Concebido con la premisa de priorizar los espacios comunes sobre los criterios funcionales, el tiempo ha demostrado que estos principios trascienden. El habitar colectivo y el vínculo con el entorno son cimientos de esta obra y el común denominador de los edificios de Salmona.
La arquitectura del edificio
En el edificio de Posgrados las circulaciones nos invitan a caminar pausado, a estar atentos, y los espacios colectivos promueven la conversación espontánea y la contemplación del paisaje exterior. Por eso, el programa de aulas y corredores fue apenas una excusa para crear un conjunto de patios, rampas y terrazas que permiten descubrir la universidad como una extensión del conocimiento. “Allí, la arquitectura se convierte en escenario del saber y del encuentro, en un territorio donde la comunidad se reconoce a sí misma”, afirma la arquitecta María Elvira Madriñán, albacea del legado de Salmona.

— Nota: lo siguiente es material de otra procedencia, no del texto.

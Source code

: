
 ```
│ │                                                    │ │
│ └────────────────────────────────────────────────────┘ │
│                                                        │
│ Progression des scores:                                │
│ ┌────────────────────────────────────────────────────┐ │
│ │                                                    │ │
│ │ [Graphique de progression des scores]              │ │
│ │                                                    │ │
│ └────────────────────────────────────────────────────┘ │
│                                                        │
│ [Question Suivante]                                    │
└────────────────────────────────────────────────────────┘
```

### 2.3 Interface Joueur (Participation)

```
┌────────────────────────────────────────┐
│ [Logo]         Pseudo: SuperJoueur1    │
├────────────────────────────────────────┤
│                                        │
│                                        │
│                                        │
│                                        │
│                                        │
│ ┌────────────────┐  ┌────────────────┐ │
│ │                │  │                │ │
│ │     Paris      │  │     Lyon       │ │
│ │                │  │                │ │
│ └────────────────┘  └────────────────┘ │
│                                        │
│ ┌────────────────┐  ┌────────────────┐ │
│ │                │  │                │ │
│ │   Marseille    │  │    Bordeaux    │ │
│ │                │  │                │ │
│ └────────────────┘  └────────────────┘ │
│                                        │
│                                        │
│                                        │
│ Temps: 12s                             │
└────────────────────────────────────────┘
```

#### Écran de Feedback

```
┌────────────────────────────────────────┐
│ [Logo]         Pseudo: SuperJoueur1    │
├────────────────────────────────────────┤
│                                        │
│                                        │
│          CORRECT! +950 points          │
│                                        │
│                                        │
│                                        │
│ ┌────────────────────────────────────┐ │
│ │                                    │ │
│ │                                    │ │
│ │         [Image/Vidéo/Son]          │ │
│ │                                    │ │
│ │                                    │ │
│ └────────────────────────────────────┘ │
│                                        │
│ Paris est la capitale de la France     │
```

Una de las innovaciones que en su tiempo introdujo el proyecto fue el uso de un concreto de tono ocre y formaletas diseñadas especialmente para lograr texturas que respondieran a su geometría y a los aparejos de ladrillo. Esa materialidad cálida, en diálogo con el paisaje bogotano, dio origen a un lenguaje arquitectónico propio.
De ahí que su impacto vaya más allá del programa académico que acoge. En un campus donde lo natural y lo construido dialogan constantemente, esta obra reafirma el valor del espacio público en una universidad con vocación social. Su reconocimiento como bien de interés cultural nacional confirma su importancia no solo como patrimonio arquitectónico, sino también como símbolo de la educación pública y de la memoria colectiva del país.

Hoy, el edificio de Posgrados de Ciencias Humanas sigue siendo un referente de cómo la arquitectura universitaria puede trascender el aula: un espacio vivo de encuentro y comunicación donde se cultivan la reflexión, la pertenencia y la identidad colectiva.